Walter de la Mare suggests several possible futures for Arthur Lawford, the main character in his horror story The Return. The ghost of the wicked Frenchman who is possessing him could slip away and he could be his old self again, free from the malign influence; his wife's circle of friends could declare him hopelessly insane and have him put away; he might leave his family entirely and go off somewhere else; he might even die, perhaps by his own hand.
The final outcome is unclear; the story ends suddenly without Arthur Lawford's fate being spelled out. However, there is still some miscellaneous material to comment on.
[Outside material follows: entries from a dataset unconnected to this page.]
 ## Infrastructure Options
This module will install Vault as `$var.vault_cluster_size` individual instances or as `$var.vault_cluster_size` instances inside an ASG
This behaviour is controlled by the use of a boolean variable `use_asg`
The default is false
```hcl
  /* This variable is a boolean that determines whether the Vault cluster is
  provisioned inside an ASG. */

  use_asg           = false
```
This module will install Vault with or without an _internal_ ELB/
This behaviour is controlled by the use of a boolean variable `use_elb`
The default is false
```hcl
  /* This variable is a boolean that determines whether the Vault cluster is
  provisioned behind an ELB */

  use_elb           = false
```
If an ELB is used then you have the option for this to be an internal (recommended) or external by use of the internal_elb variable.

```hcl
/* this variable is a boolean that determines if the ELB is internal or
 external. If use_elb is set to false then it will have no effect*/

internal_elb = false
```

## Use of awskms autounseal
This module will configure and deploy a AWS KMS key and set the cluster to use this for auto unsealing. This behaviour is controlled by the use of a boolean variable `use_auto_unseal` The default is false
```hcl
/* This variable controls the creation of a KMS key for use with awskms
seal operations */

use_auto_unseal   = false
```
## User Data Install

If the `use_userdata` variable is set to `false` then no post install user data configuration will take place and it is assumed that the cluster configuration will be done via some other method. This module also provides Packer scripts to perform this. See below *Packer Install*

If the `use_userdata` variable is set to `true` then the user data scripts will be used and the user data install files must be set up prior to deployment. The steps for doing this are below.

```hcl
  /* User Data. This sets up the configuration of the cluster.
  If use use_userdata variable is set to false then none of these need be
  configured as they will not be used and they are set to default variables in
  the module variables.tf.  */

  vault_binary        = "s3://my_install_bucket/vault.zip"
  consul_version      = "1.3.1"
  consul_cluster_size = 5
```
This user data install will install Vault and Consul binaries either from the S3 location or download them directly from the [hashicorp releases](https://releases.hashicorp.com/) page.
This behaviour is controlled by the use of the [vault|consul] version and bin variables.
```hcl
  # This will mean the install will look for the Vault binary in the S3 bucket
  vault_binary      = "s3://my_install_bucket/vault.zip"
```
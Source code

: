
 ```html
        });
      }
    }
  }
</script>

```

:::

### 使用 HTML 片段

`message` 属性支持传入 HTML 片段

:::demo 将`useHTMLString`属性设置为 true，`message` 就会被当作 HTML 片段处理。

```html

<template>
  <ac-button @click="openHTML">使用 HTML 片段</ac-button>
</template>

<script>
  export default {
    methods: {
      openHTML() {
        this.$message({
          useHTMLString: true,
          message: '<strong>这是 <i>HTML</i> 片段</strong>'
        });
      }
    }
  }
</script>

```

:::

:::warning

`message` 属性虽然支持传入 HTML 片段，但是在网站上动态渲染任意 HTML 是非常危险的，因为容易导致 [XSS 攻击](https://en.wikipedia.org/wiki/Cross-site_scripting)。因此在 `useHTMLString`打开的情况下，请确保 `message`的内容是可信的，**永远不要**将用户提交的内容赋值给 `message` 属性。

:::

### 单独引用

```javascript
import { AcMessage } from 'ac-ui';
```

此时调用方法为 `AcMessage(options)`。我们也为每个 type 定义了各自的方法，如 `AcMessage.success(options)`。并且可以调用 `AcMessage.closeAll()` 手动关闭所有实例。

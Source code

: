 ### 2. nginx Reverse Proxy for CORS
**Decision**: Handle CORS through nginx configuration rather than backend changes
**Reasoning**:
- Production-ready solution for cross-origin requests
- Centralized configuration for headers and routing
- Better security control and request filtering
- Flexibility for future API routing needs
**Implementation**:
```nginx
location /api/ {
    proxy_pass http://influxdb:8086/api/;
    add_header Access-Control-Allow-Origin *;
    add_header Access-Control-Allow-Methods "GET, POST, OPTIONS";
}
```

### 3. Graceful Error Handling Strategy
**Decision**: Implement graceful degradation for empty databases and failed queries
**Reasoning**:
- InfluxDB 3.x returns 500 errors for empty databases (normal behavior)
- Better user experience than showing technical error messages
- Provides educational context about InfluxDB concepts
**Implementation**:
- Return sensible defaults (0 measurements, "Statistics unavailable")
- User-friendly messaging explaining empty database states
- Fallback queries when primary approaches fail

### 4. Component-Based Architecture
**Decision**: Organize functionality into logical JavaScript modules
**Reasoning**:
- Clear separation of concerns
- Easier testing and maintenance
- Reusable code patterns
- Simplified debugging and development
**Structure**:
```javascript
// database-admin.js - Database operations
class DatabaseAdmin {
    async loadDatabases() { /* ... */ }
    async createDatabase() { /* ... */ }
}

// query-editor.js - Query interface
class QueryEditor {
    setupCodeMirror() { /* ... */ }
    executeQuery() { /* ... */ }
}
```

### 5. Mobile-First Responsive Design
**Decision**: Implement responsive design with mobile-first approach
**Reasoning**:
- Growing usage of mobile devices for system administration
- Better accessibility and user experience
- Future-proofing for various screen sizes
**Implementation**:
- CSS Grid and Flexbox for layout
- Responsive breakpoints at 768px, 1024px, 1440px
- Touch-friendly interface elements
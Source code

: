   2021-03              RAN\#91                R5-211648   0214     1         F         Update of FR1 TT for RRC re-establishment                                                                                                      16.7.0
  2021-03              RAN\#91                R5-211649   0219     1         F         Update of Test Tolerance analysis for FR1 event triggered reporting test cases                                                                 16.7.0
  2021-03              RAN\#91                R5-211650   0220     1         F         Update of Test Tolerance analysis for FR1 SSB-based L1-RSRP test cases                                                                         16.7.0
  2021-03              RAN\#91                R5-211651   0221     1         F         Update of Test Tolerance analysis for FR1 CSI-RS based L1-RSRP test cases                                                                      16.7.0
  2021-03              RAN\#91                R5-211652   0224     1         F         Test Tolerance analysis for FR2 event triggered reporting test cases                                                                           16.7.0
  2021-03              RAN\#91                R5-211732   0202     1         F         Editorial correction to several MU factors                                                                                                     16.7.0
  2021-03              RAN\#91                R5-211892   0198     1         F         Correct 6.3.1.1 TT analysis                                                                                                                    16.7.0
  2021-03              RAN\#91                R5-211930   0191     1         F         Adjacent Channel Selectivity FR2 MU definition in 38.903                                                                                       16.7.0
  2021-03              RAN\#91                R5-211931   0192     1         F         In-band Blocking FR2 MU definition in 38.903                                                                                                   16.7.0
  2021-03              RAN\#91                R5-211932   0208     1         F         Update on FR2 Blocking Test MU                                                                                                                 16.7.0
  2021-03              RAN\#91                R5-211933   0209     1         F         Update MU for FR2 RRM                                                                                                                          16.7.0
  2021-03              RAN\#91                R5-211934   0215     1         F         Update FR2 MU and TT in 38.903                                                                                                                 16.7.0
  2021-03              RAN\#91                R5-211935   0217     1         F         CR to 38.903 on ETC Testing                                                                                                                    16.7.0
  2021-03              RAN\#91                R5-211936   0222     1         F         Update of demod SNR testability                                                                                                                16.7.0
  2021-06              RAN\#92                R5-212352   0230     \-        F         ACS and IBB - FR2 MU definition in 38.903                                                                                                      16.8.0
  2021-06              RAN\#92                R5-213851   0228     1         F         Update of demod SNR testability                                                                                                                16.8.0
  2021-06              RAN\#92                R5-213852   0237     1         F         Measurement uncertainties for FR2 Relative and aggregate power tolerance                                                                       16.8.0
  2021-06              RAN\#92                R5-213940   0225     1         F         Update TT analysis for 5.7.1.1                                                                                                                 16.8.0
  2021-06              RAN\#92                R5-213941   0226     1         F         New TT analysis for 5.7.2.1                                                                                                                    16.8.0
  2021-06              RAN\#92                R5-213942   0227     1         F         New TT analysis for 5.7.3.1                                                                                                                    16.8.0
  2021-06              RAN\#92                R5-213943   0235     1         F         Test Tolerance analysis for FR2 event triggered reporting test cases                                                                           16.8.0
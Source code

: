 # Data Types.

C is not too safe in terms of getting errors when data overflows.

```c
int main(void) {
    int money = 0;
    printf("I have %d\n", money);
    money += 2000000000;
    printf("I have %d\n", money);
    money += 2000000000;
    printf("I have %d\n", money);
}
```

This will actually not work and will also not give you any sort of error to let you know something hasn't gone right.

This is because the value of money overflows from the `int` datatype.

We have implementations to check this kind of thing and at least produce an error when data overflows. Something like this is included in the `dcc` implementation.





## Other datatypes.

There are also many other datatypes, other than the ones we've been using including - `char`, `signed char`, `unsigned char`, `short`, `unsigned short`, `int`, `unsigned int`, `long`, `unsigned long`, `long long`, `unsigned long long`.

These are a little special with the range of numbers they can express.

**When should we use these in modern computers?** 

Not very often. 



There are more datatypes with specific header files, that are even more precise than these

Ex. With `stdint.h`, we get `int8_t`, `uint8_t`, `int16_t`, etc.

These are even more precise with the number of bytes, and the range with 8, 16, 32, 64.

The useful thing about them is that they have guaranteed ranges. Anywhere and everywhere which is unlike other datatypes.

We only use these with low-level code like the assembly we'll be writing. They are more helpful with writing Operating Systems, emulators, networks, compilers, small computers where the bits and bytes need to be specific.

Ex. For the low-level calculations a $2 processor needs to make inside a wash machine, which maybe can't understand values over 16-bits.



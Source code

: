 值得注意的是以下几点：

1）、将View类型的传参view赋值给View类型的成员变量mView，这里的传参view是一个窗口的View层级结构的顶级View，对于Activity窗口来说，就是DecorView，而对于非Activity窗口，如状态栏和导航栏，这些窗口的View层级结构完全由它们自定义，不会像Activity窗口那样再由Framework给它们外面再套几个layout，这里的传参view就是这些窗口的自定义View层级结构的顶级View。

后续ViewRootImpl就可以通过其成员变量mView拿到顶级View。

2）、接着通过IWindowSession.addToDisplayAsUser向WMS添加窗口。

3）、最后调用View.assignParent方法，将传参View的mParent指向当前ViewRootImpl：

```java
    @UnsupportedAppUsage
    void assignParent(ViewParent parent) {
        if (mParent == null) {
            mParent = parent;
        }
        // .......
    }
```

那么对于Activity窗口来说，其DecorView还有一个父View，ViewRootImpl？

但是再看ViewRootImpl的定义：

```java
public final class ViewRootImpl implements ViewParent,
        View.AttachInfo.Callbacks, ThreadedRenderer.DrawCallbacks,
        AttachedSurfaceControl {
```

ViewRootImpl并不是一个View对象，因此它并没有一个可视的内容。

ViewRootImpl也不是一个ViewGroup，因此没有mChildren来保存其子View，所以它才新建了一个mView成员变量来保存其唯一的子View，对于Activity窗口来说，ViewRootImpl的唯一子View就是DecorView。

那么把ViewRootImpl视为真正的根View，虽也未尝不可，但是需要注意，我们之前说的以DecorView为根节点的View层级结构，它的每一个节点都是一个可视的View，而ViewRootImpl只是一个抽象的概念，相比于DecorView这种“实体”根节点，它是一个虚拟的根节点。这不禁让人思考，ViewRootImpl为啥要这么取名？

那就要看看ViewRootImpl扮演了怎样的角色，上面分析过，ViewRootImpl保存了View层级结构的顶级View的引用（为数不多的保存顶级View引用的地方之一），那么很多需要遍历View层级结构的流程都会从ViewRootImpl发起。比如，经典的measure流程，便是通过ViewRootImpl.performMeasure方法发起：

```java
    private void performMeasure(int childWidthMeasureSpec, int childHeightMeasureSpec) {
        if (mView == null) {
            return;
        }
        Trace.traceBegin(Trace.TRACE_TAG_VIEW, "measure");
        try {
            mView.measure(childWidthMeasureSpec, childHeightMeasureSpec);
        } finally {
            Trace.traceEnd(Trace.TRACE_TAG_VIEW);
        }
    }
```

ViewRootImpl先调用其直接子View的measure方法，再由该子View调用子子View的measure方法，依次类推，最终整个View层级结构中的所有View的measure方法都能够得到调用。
Arthur Lawford attacks a fat man
There isn't much humour in The Return, but I was amused by one passage. When Mrs Lawford calls in a very fat friend of hers called Mr Danton, the French ghost attacks him through Arthur and makes some contemptuous and offensive remarks:
“Danton at heart was always an incorrigible sceptic. Aren’t you, T. D.? You pride your dear old brawn on it in secret?...Firm, unctuous, subtle, scepticism; and to that end your body flourishes. You were born fat; you became fat; and fat, my dear Danton, has been deliberately thrust on you—in layers! Lampreys! You’ll perish of surfeit some day, of sheer Dantonism. And fat, postmortem, Danton. Oh, what a basting’s there!”
The ghost of the Frenchman sometimes recedes leaving Arthur almost his old self, but the mischievous, saturnine, vindictive Nicholas Sabathier is definitely in the ascendant here.
Other interpretations of the strange symptoms
It is possible that Arthur Lawford's bizarre behaviour was originally caused by a subconscious attempt to break out of his unsatisfactory life, the old 'deadly round'; 'Nicholas Sabathier the dark Adventurer' could be Arthur's shadow self, displaying all his repressed qualities and saying things that Arthur would not normally permit himself to say.